|Deindex Website from Google first and Start with a Clean Slate?|
I was given a portal that was doing poorly in Google, give its decent link popularity. Alexa rank in the range of 10k. Tens of thousands of pages. (No instances of Alexa rank being influenced :-))
It was a Herculean task getting my head around the overall site structure and navigation. Digging deeper, I ascertained only about 10% of pages are useful. Remaining 90% of pages either duplicate pages, search result pages, various forms, print version pages, test folders, and so on. Now, next task was getting non-useful pages out of index through robots.txt, 404ing duplicate pages, setting URL parameters in WMT (there are about 40 different types of URL parameters!). Overall cleaning up the mess. I told it will take time for Google to notice and readjust its index.
The client asked. How about deindexing the site, ensure site is out of Google index completely and let it index, so that only the useful 10% pages are in the index? With URL removal tool it can be done in a matter of days. I searched for and answer, that it might be too drastic, not convinced with my own answer.

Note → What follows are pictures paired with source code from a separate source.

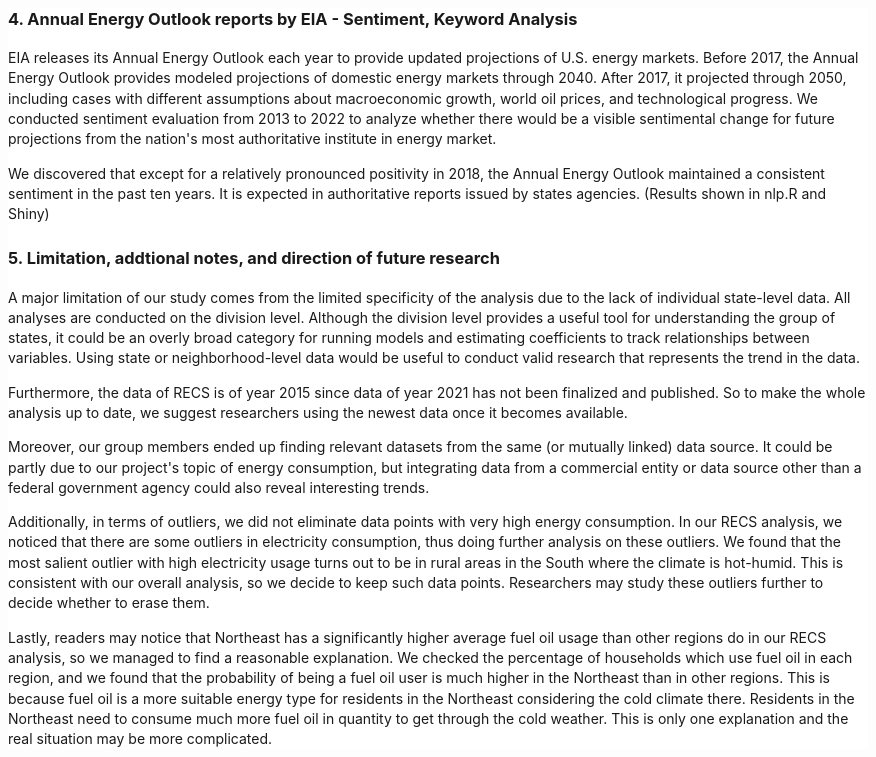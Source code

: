 ### 4. Annual Energy Outlook reports by EIA - Sentiment, Keyword Analysis

EIA releases its Annual Energy Outlook each year to provide updated projections of U.S. energy markets. Before 2017, the Annual Energy Outlook provides modeled projections of domestic energy markets through 2040. After 2017, it projected through 2050, including cases with different assumptions about macroeconomic growth, world oil prices, and technological progress. We conducted sentiment evaluation from 2013 to 2022 to analyze whether there would be a visible sentimental change for future projections from the nation's most authoritative institute in energy market.

We discovered that except for a relatively pronounced positivity in 2018, the Annual Energy Outlook maintained a consistent sentiment in the past ten years. It is expected in authoritative reports issued by states agencies. (Results shown in nlp.R and Shiny)

### 5. Limitation, addtional notes, and direction of future research

A major limitation of our study comes from the limited specificity of the analysis due to the lack of individual state-level data. All analyses are conducted on the division level. Although the division level provides a useful tool for understanding the group of states, it could be an overly broad category for running models and estimating coefficients to track relationships between variables. Using state or neighborhood-level data would be useful to conduct valid research that represents the trend in the data. 

Furthermore, the data of RECS is of year 2015 since data of year 2021 has not been finalized and published. So to make the whole analysis up to date, we suggest researchers using the newest data once it becomes available. 

Moreover, our group members ended up finding relevant datasets from the same (or mutually linked) data source. It could be partly due to our project's topic of energy consumption, but integrating data from a commercial entity or data source other than a federal government agency could also reveal interesting trends. 

Additionally, in terms of outliers, we did not eliminate data points with very high energy consumption. In our RECS analysis, we noticed that there are some outliers in electricity consumption, thus doing further analysis on these outliers. We found that the most salient outlier with high electricity usage turns out to be in rural areas in the South where the climate is hot-humid. This is consistent with our overall analysis, so we decide to keep such data points. Researchers may study these outliers further to decide whether to erase them. 

Lastly, readers may notice that Northeast has a significantly higher average fuel oil usage than other regions do in our RECS analysis, so we managed to find a reasonable explanation. We checked the percentage of households which use fuel oil in each region, and we found that the probability of being a fuel oil user is much higher in the Northeast than in other regions. This is because fuel oil is a more suitable energy type for residents in the Northeast considering the cold climate there. Residents in the Northeast need to consume much more fuel oil in quantity to get through the cold weather. This is only one explanation and the real situation may be more complicated. 
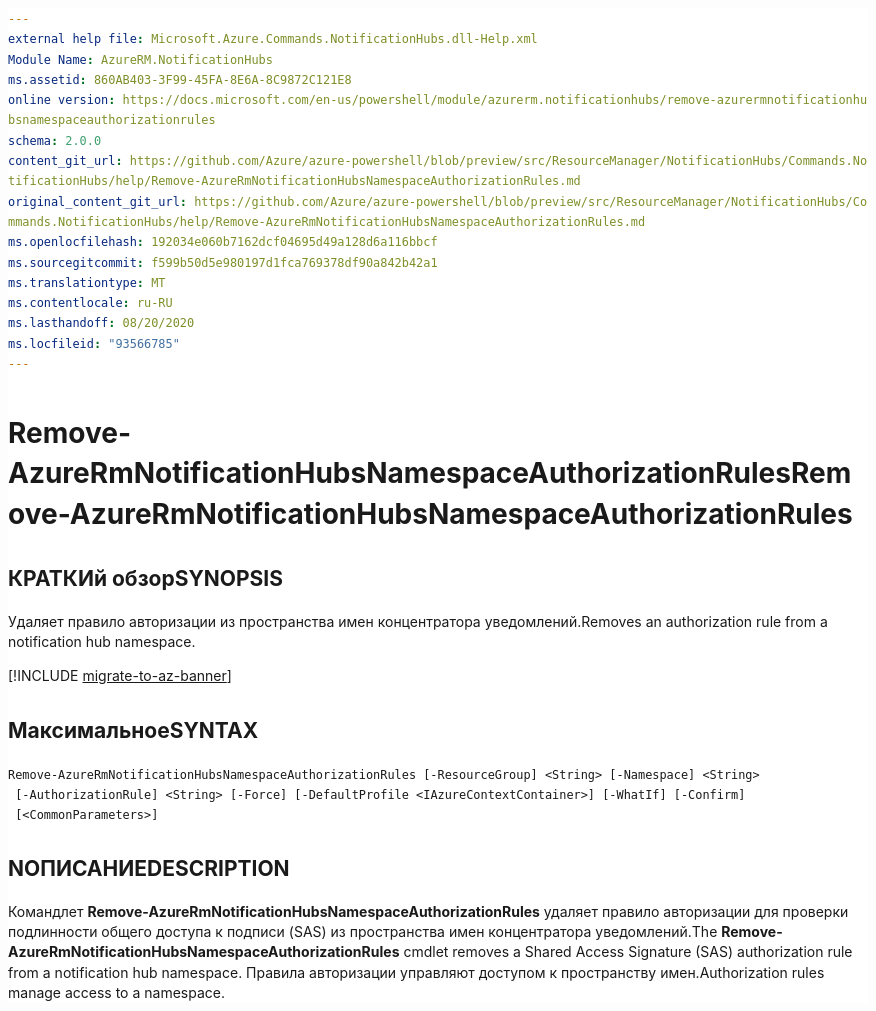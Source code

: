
 ```yaml
---
external help file: Microsoft.Azure.Commands.NotificationHubs.dll-Help.xml
Module Name: AzureRM.NotificationHubs
ms.assetid: 860AB403-3F99-45FA-8E6A-8C9872C121E8
online version: https://docs.microsoft.com/en-us/powershell/module/azurerm.notificationhubs/remove-azurermnotificationhubsnamespaceauthorizationrules
schema: 2.0.0
content_git_url: https://github.com/Azure/azure-powershell/blob/preview/src/ResourceManager/NotificationHubs/Commands.NotificationHubs/help/Remove-AzureRmNotificationHubsNamespaceAuthorizationRules.md
original_content_git_url: https://github.com/Azure/azure-powershell/blob/preview/src/ResourceManager/NotificationHubs/Commands.NotificationHubs/help/Remove-AzureRmNotificationHubsNamespaceAuthorizationRules.md
ms.openlocfilehash: 192034e060b7162dcf04695d49a128d6a116bbcf
ms.sourcegitcommit: f599b50d5e980197d1fca769378df90a842b42a1
ms.translationtype: MT
ms.contentlocale: ru-RU
ms.lasthandoff: 08/20/2020
ms.locfileid: "93566785"
---
```

# <span data-ttu-id="63b35-101">Remove-AzureRmNotificationHubsNamespaceAuthorizationRules</span><span class="sxs-lookup"><span data-stu-id="63b35-101">Remove-AzureRmNotificationHubsNamespaceAuthorizationRules</span></span>

## <span data-ttu-id="63b35-102">КРАТКИй обзор</span><span class="sxs-lookup"><span data-stu-id="63b35-102">SYNOPSIS</span></span>
<span data-ttu-id="63b35-103">Удаляет правило авторизации из пространства имен концентратора уведомлений.</span><span class="sxs-lookup"><span data-stu-id="63b35-103">Removes an authorization rule from a notification hub namespace.</span></span>

[!INCLUDE [migrate-to-az-banner](../../includes/migrate-to-az-banner.md)]

## <span data-ttu-id="63b35-104">Максимальное</span><span class="sxs-lookup"><span data-stu-id="63b35-104">SYNTAX</span></span>

```
Remove-AzureRmNotificationHubsNamespaceAuthorizationRules [-ResourceGroup] <String> [-Namespace] <String>
 [-AuthorizationRule] <String> [-Force] [-DefaultProfile <IAzureContextContainer>] [-WhatIf] [-Confirm]
 [<CommonParameters>]
```

## <span data-ttu-id="63b35-105">NОПИСАНИЕ</span><span class="sxs-lookup"><span data-stu-id="63b35-105">DESCRIPTION</span></span>
<span data-ttu-id="63b35-106">Командлет **Remove-AzureRmNotificationHubsNamespaceAuthorizationRules** удаляет правило авторизации для проверки подлинности общего доступа к подписи (SAS) из пространства имен концентратора уведомлений.</span><span class="sxs-lookup"><span data-stu-id="63b35-106">The **Remove-AzureRmNotificationHubsNamespaceAuthorizationRules** cmdlet removes a Shared Access Signature (SAS) authorization rule from a notification hub namespace.</span></span>
<span data-ttu-id="63b35-107">Правила авторизации управляют доступом к пространству имен.</span><span class="sxs-lookup"><span data-stu-id="63b35-107">Authorization rules manage access to a namespace.</span></span>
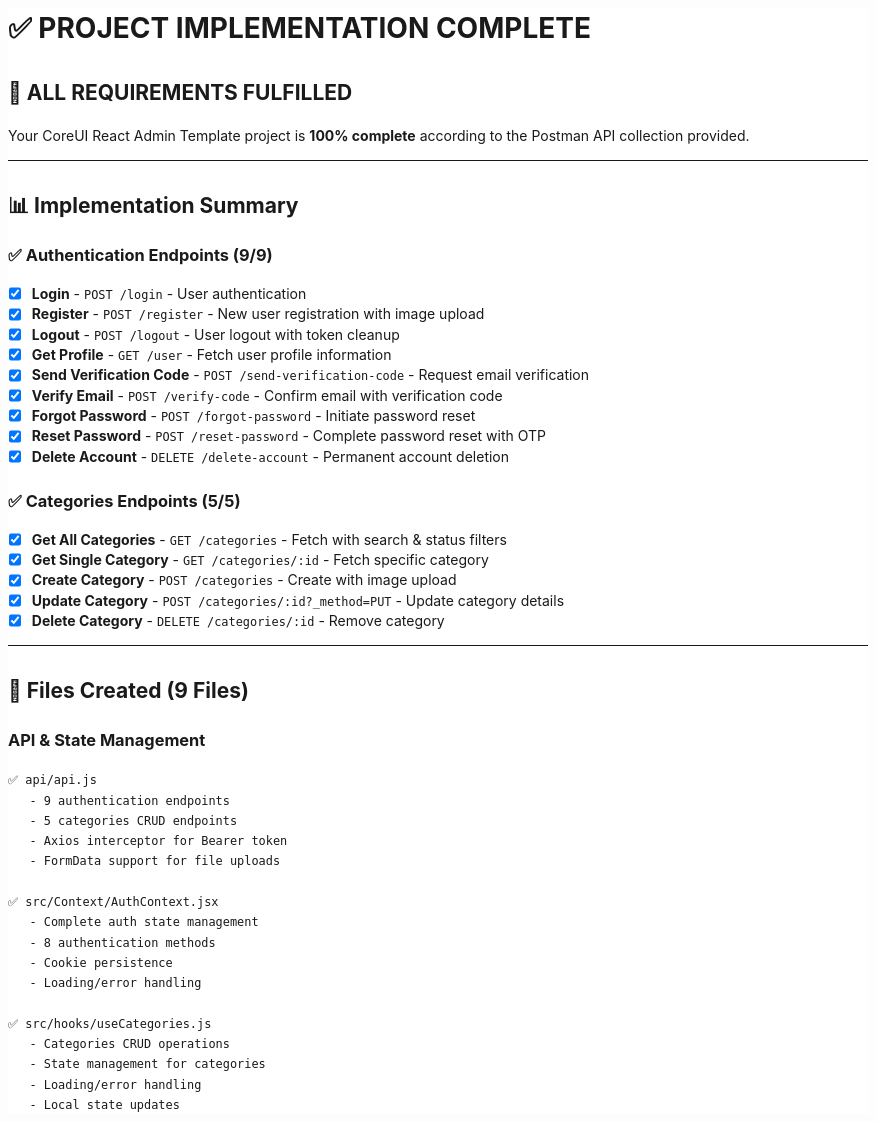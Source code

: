 # ✅ PROJECT IMPLEMENTATION COMPLETE

## 🎉 ALL REQUIREMENTS FULFILLED

Your CoreUI React Admin Template project is **100% complete** according to the Postman API collection provided.

---

## 📊 Implementation Summary

### ✅ Authentication Endpoints (9/9)
- [x] **Login** - `POST /login` - User authentication
- [x] **Register** - `POST /register` - New user registration with image upload
- [x] **Logout** - `POST /logout` - User logout with token cleanup
- [x] **Get Profile** - `GET /user` - Fetch user profile information
- [x] **Send Verification Code** - `POST /send-verification-code` - Request email verification
- [x] **Verify Email** - `POST /verify-code` - Confirm email with verification code
- [x] **Forgot Password** - `POST /forgot-password` - Initiate password reset
- [x] **Reset Password** - `POST /reset-password` - Complete password reset with OTP
- [x] **Delete Account** - `DELETE /delete-account` - Permanent account deletion

### ✅ Categories Endpoints (5/5)
- [x] **Get All Categories** - `GET /categories` - Fetch with search & status filters
- [x] **Get Single Category** - `GET /categories/:id` - Fetch specific category
- [x] **Create Category** - `POST /categories` - Create with image upload
- [x] **Update Category** - `POST /categories/:id?_method=PUT` - Update category details
- [x] **Delete Category** - `DELETE /categories/:id` - Remove category

---

## 📁 Files Created (9 Files)

### API & State Management
```
✅ api/api.js
   - 9 authentication endpoints
   - 5 categories CRUD endpoints
   - Axios interceptor for Bearer token
   - FormData support for file uploads

✅ src/Context/AuthContext.jsx
   - Complete auth state management
   - 8 authentication methods
   - Cookie persistence
   - Loading/error handling

✅ src/hooks/useCategories.js
   - Categories CRUD operations
   - State management for categories
   - Loading/error handling
   - Local state updates
```
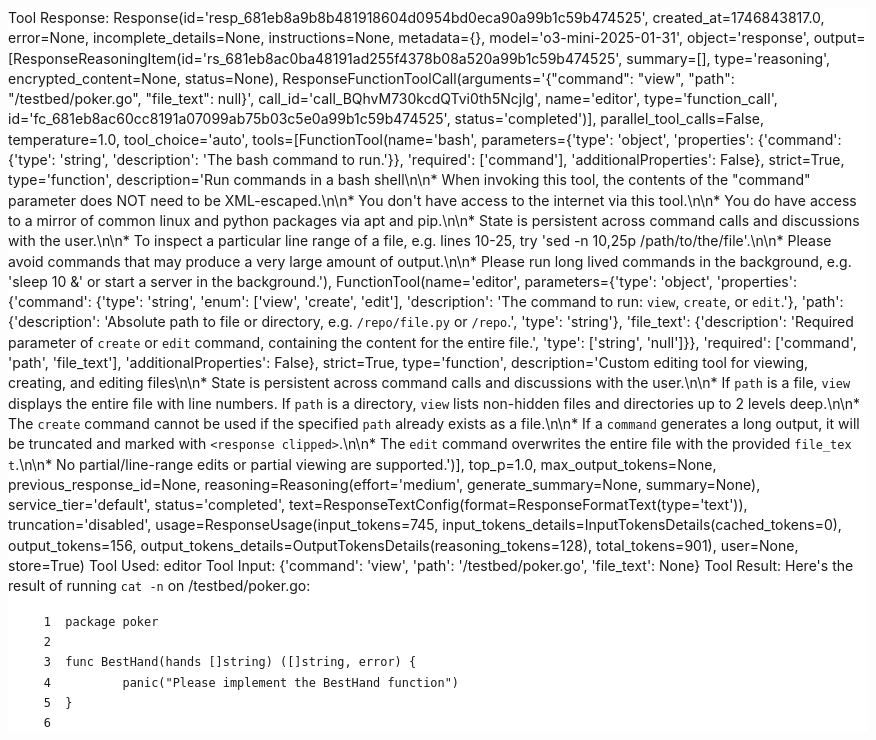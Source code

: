 Tool Response: Response(id='resp_681eb8a9b8b481918604d0954bd0eca90a99b1c59b474525', created_at=1746843817.0, error=None, incomplete_details=None, instructions=None, metadata={}, model='o3-mini-2025-01-31', object='response', output=[ResponseReasoningItem(id='rs_681eb8ac0ba48191ad255f4378b08a520a99b1c59b474525', summary=[], type='reasoning', encrypted_content=None, status=None), ResponseFunctionToolCall(arguments='{"command": "view", "path": "/testbed/poker.go", "file_text": null}', call_id='call_BQhvM730kcdQTvi0th5Ncjlg', name='editor', type='function_call', id='fc_681eb8ac60cc8191a07099ab75b03c5e0a99b1c59b474525', status='completed')], parallel_tool_calls=False, temperature=1.0, tool_choice='auto', tools=[FunctionTool(name='bash', parameters={'type': 'object', 'properties': {'command': {'type': 'string', 'description': 'The bash command to run.'}}, 'required': ['command'], 'additionalProperties': False}, strict=True, type='function', description='Run commands in a bash shell\n\n* When invoking this tool, the contents of the "command" parameter does NOT need to be XML-escaped.\n\n* You don\'t have access to the internet via this tool.\n\n* You do have access to a mirror of common linux and python packages via apt and pip.\n\n* State is persistent across command calls and discussions with the user.\n\n* To inspect a particular line range of a file, e.g. lines 10-25, try \'sed -n 10,25p /path/to/the/file\'.\n\n* Please avoid commands that may produce a very large amount of output.\n\n* Please run long lived commands in the background, e.g. \'sleep 10 &\' or start a server in the background.'), FunctionTool(name='editor', parameters={'type': 'object', 'properties': {'command': {'type': 'string', 'enum': ['view', 'create', 'edit'], 'description': 'The command to run: `view`, `create`, or `edit`.'}, 'path': {'description': 'Absolute path to file or directory, e.g. `/repo/file.py` or `/repo`.', 'type': 'string'}, 'file_text': {'description': 'Required parameter of `create` or `edit` command, containing the content for the entire file.', 'type': ['string', 'null']}}, 'required': ['command', 'path', 'file_text'], 'additionalProperties': False}, strict=True, type='function', description='Custom editing tool for viewing, creating, and editing files\n\n* State is persistent across command calls and discussions with the user.\n\n* If `path` is a file, `view` displays the entire file with line numbers. If `path` is a directory, `view` lists non-hidden files and directories up to 2 levels deep.\n\n* The `create` command cannot be used if the specified `path` already exists as a file.\n\n* If a `command` generates a long output, it will be truncated and marked with `<response clipped>`.\n\n* The `edit` command overwrites the entire file with the provided `file_text`.\n\n* No partial/line-range edits or partial viewing are supported.')], top_p=1.0, max_output_tokens=None, previous_response_id=None, reasoning=Reasoning(effort='medium', generate_summary=None, summary=None), service_tier='default', status='completed', text=ResponseTextConfig(format=ResponseFormatText(type='text')), truncation='disabled', usage=ResponseUsage(input_tokens=745, input_tokens_details=InputTokensDetails(cached_tokens=0), output_tokens=156, output_tokens_details=OutputTokensDetails(reasoning_tokens=128), total_tokens=901), user=None, store=True)
Tool Used: editor
Tool Input: {'command': 'view', 'path': '/testbed/poker.go', 'file_text': None}
Tool Result: Here's the result of running `cat -n` on /testbed/poker.go:
```
     1	package poker
     2	
     3	func BestHand(hands []string) ([]string, error) {
     4	        panic("Please implement the BestHand function")
     5	}
     6	
```


[poker-hands]: https://en.wikipedia.org/wiki/List_of_poker_hands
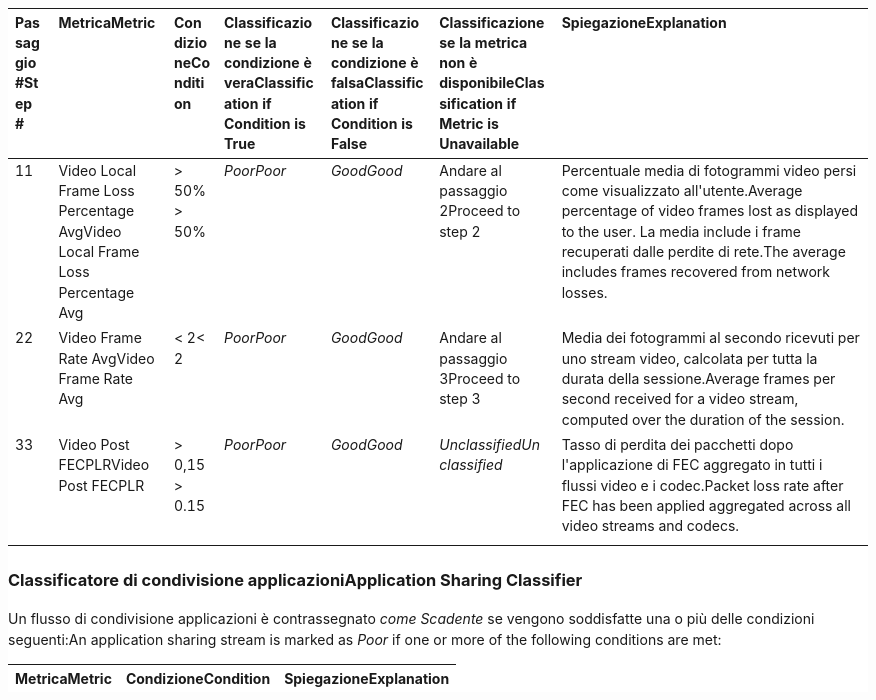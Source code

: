 |<span data-ttu-id="3dadc-200">Passaggio #</span><span class="sxs-lookup"><span data-stu-id="3dadc-200">Step #</span></span> |<span data-ttu-id="3dadc-201">Metrica</span><span class="sxs-lookup"><span data-stu-id="3dadc-201">Metric</span></span> |<span data-ttu-id="3dadc-202">Condizione</span><span class="sxs-lookup"><span data-stu-id="3dadc-202">Condition</span></span> |<span data-ttu-id="3dadc-203">Classificazione se la condizione è vera</span><span class="sxs-lookup"><span data-stu-id="3dadc-203">Classification if Condition is True</span></span> |<span data-ttu-id="3dadc-204">Classificazione se la condizione è falsa</span><span class="sxs-lookup"><span data-stu-id="3dadc-204">Classification if Condition is False</span></span> |<span data-ttu-id="3dadc-205">Classificazione se la metrica non è disponibile</span><span class="sxs-lookup"><span data-stu-id="3dadc-205">Classification if Metric is Unavailable</span></span> |<span data-ttu-id="3dadc-206">Spiegazione</span><span class="sxs-lookup"><span data-stu-id="3dadc-206">Explanation</span></span> |
|:-----|:-----|:-----|:-----|:-----|:-----|:-----|
|<span data-ttu-id="3dadc-207">1</span><span class="sxs-lookup"><span data-stu-id="3dadc-207">1</span></span>|<span data-ttu-id="3dadc-208">Video Local Frame Loss Percentage Avg</span><span class="sxs-lookup"><span data-stu-id="3dadc-208">Video Local Frame Loss Percentage Avg</span></span>|<span data-ttu-id="3dadc-209">> 50%</span><span class="sxs-lookup"><span data-stu-id="3dadc-209">> 50%</span></span> |<span data-ttu-id="3dadc-210">_Poor_</span><span class="sxs-lookup"><span data-stu-id="3dadc-210">_Poor_</span></span>|<span data-ttu-id="3dadc-211">_Good_</span><span class="sxs-lookup"><span data-stu-id="3dadc-211">_Good_</span></span>|<span data-ttu-id="3dadc-212">Andare al passaggio 2</span><span class="sxs-lookup"><span data-stu-id="3dadc-212">Proceed to step 2</span></span>|<span data-ttu-id="3dadc-213">Percentuale media di fotogrammi video persi come visualizzato all'utente.</span><span class="sxs-lookup"><span data-stu-id="3dadc-213">Average percentage of video frames lost as displayed to the user.</span></span> <span data-ttu-id="3dadc-214">La media include i frame recuperati dalle perdite di rete.</span><span class="sxs-lookup"><span data-stu-id="3dadc-214">The average includes frames recovered from network losses.</span></span>|
|<span data-ttu-id="3dadc-215">2</span><span class="sxs-lookup"><span data-stu-id="3dadc-215">2</span></span>|<span data-ttu-id="3dadc-216">Video Frame Rate Avg</span><span class="sxs-lookup"><span data-stu-id="3dadc-216">Video Frame Rate Avg</span></span>|<span data-ttu-id="3dadc-217">< 2</span><span class="sxs-lookup"><span data-stu-id="3dadc-217">< 2</span></span>|<span data-ttu-id="3dadc-218">_Poor_</span><span class="sxs-lookup"><span data-stu-id="3dadc-218">_Poor_</span></span>|<span data-ttu-id="3dadc-219">_Good_</span><span class="sxs-lookup"><span data-stu-id="3dadc-219">_Good_</span></span>|<span data-ttu-id="3dadc-220">Andare al passaggio 3</span><span class="sxs-lookup"><span data-stu-id="3dadc-220">Proceed to step 3</span></span>|<span data-ttu-id="3dadc-221">Media dei fotogrammi al secondo ricevuti per uno stream video, calcolata per tutta la durata della sessione.</span><span class="sxs-lookup"><span data-stu-id="3dadc-221">Average frames per second received for a video stream, computed over the duration of the session.</span></span>|
|<span data-ttu-id="3dadc-222">3</span><span class="sxs-lookup"><span data-stu-id="3dadc-222">3</span></span>|<span data-ttu-id="3dadc-223">Video Post FECPLR</span><span class="sxs-lookup"><span data-stu-id="3dadc-223">Video Post FECPLR</span></span>|<span data-ttu-id="3dadc-224">> 0,15</span><span class="sxs-lookup"><span data-stu-id="3dadc-224">> 0.15</span></span>|<span data-ttu-id="3dadc-225">_Poor_</span><span class="sxs-lookup"><span data-stu-id="3dadc-225">_Poor_</span></span>|<span data-ttu-id="3dadc-226">_Good_</span><span class="sxs-lookup"><span data-stu-id="3dadc-226">_Good_</span></span>|<span data-ttu-id="3dadc-227">_Unclassified_</span><span class="sxs-lookup"><span data-stu-id="3dadc-227">_Unclassified_</span></span>|<span data-ttu-id="3dadc-228">Tasso di perdita dei pacchetti dopo l'applicazione di FEC aggregato in tutti i flussi video e i codec.</span><span class="sxs-lookup"><span data-stu-id="3dadc-228">Packet loss rate after FEC has been applied aggregated across all video streams and codecs.</span></span>|
| |  | | | |  ||

### <a name="application-sharing-classifier"></a><span data-ttu-id="3dadc-229">Classificatore di condivisione applicazioni</span><span class="sxs-lookup"><span data-stu-id="3dadc-229">Application Sharing Classifier</span></span>

<span data-ttu-id="3dadc-230">Un flusso di condivisione applicazioni è contrassegnato _come Scadente_ se vengono soddisfatte una o più delle condizioni seguenti:</span><span class="sxs-lookup"><span data-stu-id="3dadc-230">An application sharing stream is marked as _Poor_ if one or more of the following conditions are met:</span></span>

| <span data-ttu-id="3dadc-231">Metrica</span><span class="sxs-lookup"><span data-stu-id="3dadc-231">Metric</span></span>     | <span data-ttu-id="3dadc-232">Condizione</span><span class="sxs-lookup"><span data-stu-id="3dadc-232">Condition</span></span> | <span data-ttu-id="3dadc-233">Spiegazione</span><span class="sxs-lookup"><span data-stu-id="3dadc-233">Explanation</span></span> |
|:---        |:---       | :--- |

Anyone ever done that? Can it be thought of as an option to speed up the process?
I agree with your initial assessment. The client may be impatient for results, but a complete deindexing in this situation is probably too drastic.
Deindexing from Google will not fix the problem of having poor quality pages on the site or the 404 errors you will have if you only delete those poor quality pages.
Thanks for the confirmation Tedster
|Deindexing from Google will not fix the problem of having poor quality pages on the site or the 404 errors you will have if you only delete those poor quality pages. |
During the cleanup act, many entries are made to robots.txt - few folders, few files and many wildcards are disallowed. URL parameter handling was defined in WMT. A majority of these disallowed pages continue to be present in SERPs and it may be awhile before they are out. To cut the time, it was a suggestion to remove all the pages and let only useful pages in, since not-useful pages are blocked in robots.txt. Not so bad an idea to dismiss outright?
Compromise? Leave index alone but remove everything from g###s cache, so at least you don't have all those garbage pages flopping around in the background.
|A majority of these disallowed pages continue to be present in SERPs and it may be awhile before they are out. |
these may never be out of the index.
a disallow excludes googlebot from crawling but it's not an indexing directive.
|these may never be out of the index |
Pages in a folder can be removed from google's index through URL removal tool on WMT. But there are many, thousands in fact, such as search result pages, that are not in a particular folder but generated through dynamic queries. They are now disallowed through a wildcard in robots.txt. Will they always remain in the index, unless you deindex the whole site?
P.S: Adding META noindex/nofollow to those pages doesn't seem to be possible, given the way the site is built.